At one point Sam justifies her behaviour by saying the sorts of things she and her friends did happen in every high school in America, and probably every high school everywhere. I am inclined to agree with her. There is always the popular crowd and the invisible crowd. Within the popular crowd there is always a ringleader who is hero-worshiped like a messiah and the loyal followers who behave like disciples, and they will insist on amusing themselves by picking on the easy targets. Sam and her friends, Ally and Elody, are disciples to Lindsay.
Unlike her friends Sam did not belong in the popular group – right up to middle school she was invisible herself. She knew what it was like to be mocked and sneered at, but when the opportunity came for her to join the popular group she didn’t hesitate – supposedly faking it at first before fitting right in. In a way that makes her behaviour worse. That said, although she is not easy to like, I admired Sam for being consistent throughout – she doesn’t easily see the error of her ways and become a ‘good girl’ all of a sudden – it takes a while. Even when she realises the extent to which she was culpable, her primary motive for acceptance is selfish – she wants out of purgatory. She does learn a very important lesson but, for me, she remains unsympathetic throughout.
However, I said Sam does not appear to be a good person, but she is not a bad person. The last thing she thinks of before she dies tells us this, and she genuinely does want to put things right (eventually). When the revelation of the truth about Lindsay comes, the person she has looked up to, hero-worshipped and followed blindly for so long, she becomes angry with her, but also sympathetic and understanding. She continues to love her friend throughout – despite her major flaws (which I think was a good thing).

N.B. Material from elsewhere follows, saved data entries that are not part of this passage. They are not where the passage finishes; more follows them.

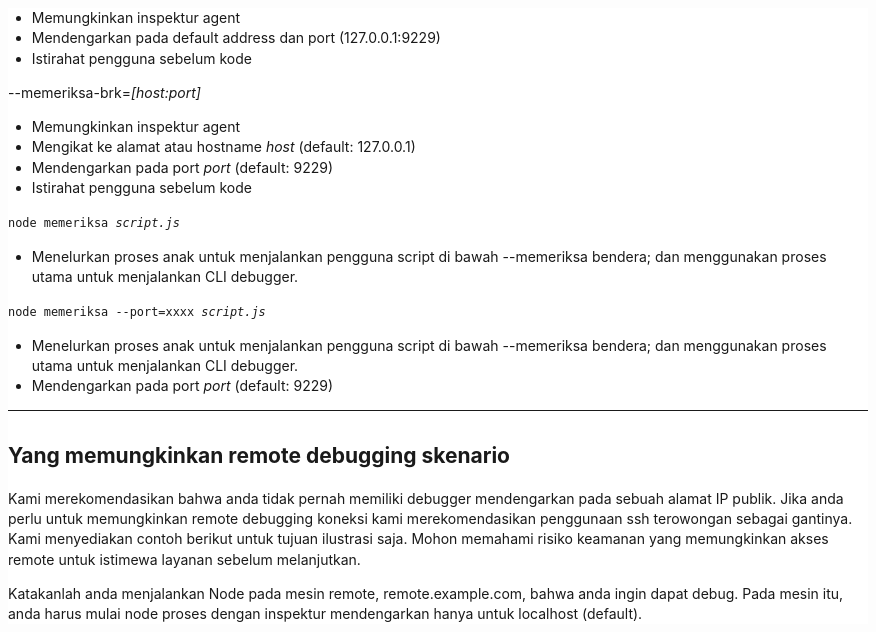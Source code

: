 <td>
<ul>
<li>Memungkinkan inspektur agent</li>
<li>Mendengarkan pada default address dan port (127.0.0.1:9229)</li>
<li>Istirahat pengguna sebelum kode</li>
</ul>
</td>
</tr>
<tr>
<td>--memeriksa-brk=<i>[host:port]</i></td>
<td>
<ul>
<li>Memungkinkan inspektur agent</li>
<li>Mengikat ke alamat atau hostname <i>host</i> (default: 127.0.0.1)</li>
<li>Mendengarkan pada port <i>port</i> (default: 9229)</li>
<li>Istirahat pengguna sebelum kode</li>
</ul>
</td>
</tr>
<tr>
<td><code>node memeriksa <i>script.js</i></code></td>
<td>
<ul>
<li>Menelurkan proses anak untuk menjalankan pengguna script di bawah --memeriksa bendera;
dan menggunakan proses utama untuk menjalankan CLI debugger.</li>
</ul>
</td>
</tr>
<tr>
<td><code>node memeriksa --port=xxxx <i>script.js</i></code></td>
<td>
<ul>
<li>Menelurkan proses anak untuk menjalankan pengguna script di bawah --memeriksa bendera;
dan menggunakan proses utama untuk menjalankan CLI debugger.</li>
<li>Mendengarkan pada port <i>port</i> (default: 9229)</li>
</ul>
</td>
</tr>
</table>

---

## Yang memungkinkan remote debugging skenario

Kami merekomendasikan bahwa anda tidak pernah memiliki debugger mendengarkan pada sebuah alamat IP publik. Jika
anda perlu untuk memungkinkan remote debugging koneksi kami merekomendasikan penggunaan ssh
terowongan sebagai gantinya. Kami menyediakan contoh berikut untuk tujuan ilustrasi saja.
Mohon memahami risiko keamanan yang memungkinkan akses remote untuk istimewa
layanan sebelum melanjutkan.

Katakanlah anda menjalankan Node pada mesin remote, remote.example.com, bahwa anda
ingin dapat debug. Pada mesin itu, anda harus mulai node proses
dengan inspektur mendengarkan hanya untuk localhost (default).


[Inspektur Protokol]: https://chromedevtools.github.io/debugger-protocol-viewer/v8/
[UUID]: https://tools.ietf.org/html/rfc4122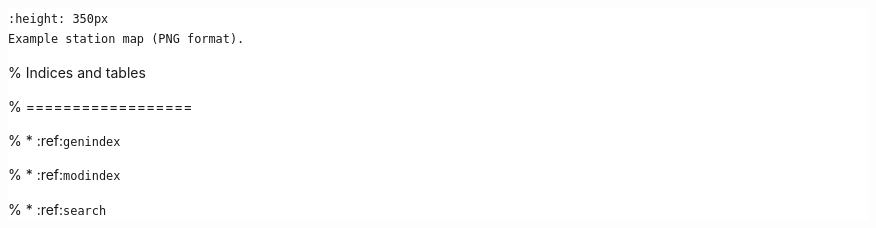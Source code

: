 
```{figure} ../../_static/stations_map.png
:height: 350px
Example station map (PNG format).
```


% Indices and tables

% ==================

% * :ref:`genindex`

% * :ref:`modindex`

% * :ref:`search`
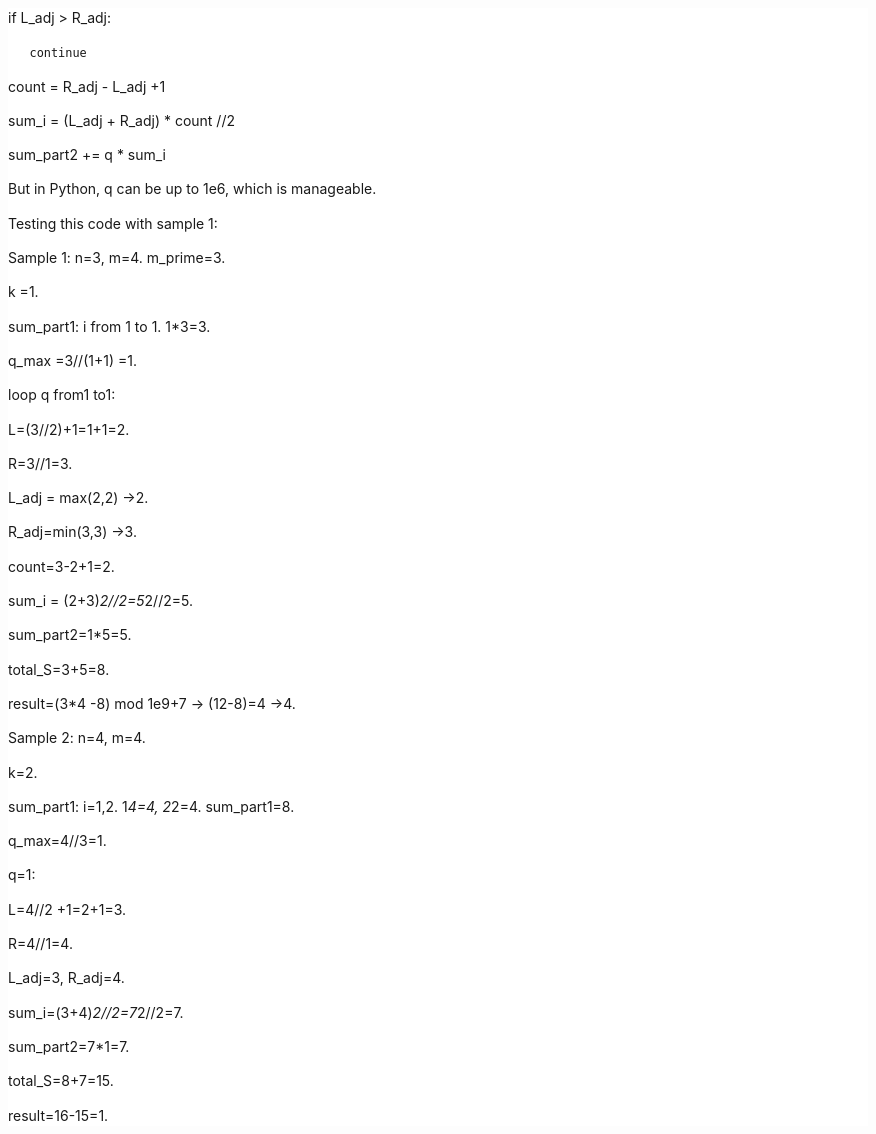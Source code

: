    if L_adj > R_adj:

       continue

   count = R_adj - L_adj +1

   sum_i = (L_adj + R_adj) * count //2

   sum_part2 += q * sum_i

But in Python, q can be up to 1e6, which is manageable.

Testing this code with sample 1:

Sample 1: n=3, m=4. m_prime=3.

k =1.

sum_part1: i from 1 to 1. 1*3=3.

q_max =3//(1+1) =1.

loop q from1 to1:

L=(3//2)+1=1+1=2.

R=3//1=3.

L_adj = max(2,2) →2.

R_adj=min(3,3) →3.

count=3-2+1=2.

sum_i = (2+3)*2//2=5*2//2=5.

sum_part2=1*5=5.

total_S=3+5=8.

result=(3*4 -8) mod 1e9+7 → (12-8)=4 →4.

Sample 2: n=4, m=4.

k=2.

sum_part1: i=1,2. 1*4=4, 2*2=4. sum_part1=8.

q_max=4//3=1.

q=1:

L=4//2 +1=2+1=3.

R=4//1=4.

L_adj=3, R_adj=4.

sum_i=(3+4)*2//2=7*2//2=7.

sum_part2=7*1=7.

total_S=8+7=15.

result=16-15=1.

The point Sam tries to make is that they may have behaved badly but their intentions weren’t to cause the amount of harm they actually did. Looking back at my own high school years I can see this is true. Although I was neither a leader nor a follower, they existed in my year and I was an onlooker. I stood by and watched them torment the easy target (there was one of those too) and didn’t step in to defend her. I may even have laughed at times – because it seemed harmless at the time. Also, whenever I remember my high school years I think about the easy target in my class with regret – wishing I understood then what I understand now – and wonder what became of her.
There is a wonderfully written (albeit tragic) love story in there too. Spoiler alert: Sam did nothing but criticise and find fault with Kent when she was alive, despite his devotion to her since early childhood. In death Sam's true feelings for Kent creep up on her slowly, and when it hits her it comes crashing like the falling of a ton of bricks.
I can’t wait to read more of Lauren Oliver’s work. If I were to draw parallels it would be with Sarah Dessen, whose novel Just Listen reminded me of this one – not the story but the style. I can see Oliver becoming one of my favourite YA fiction authors.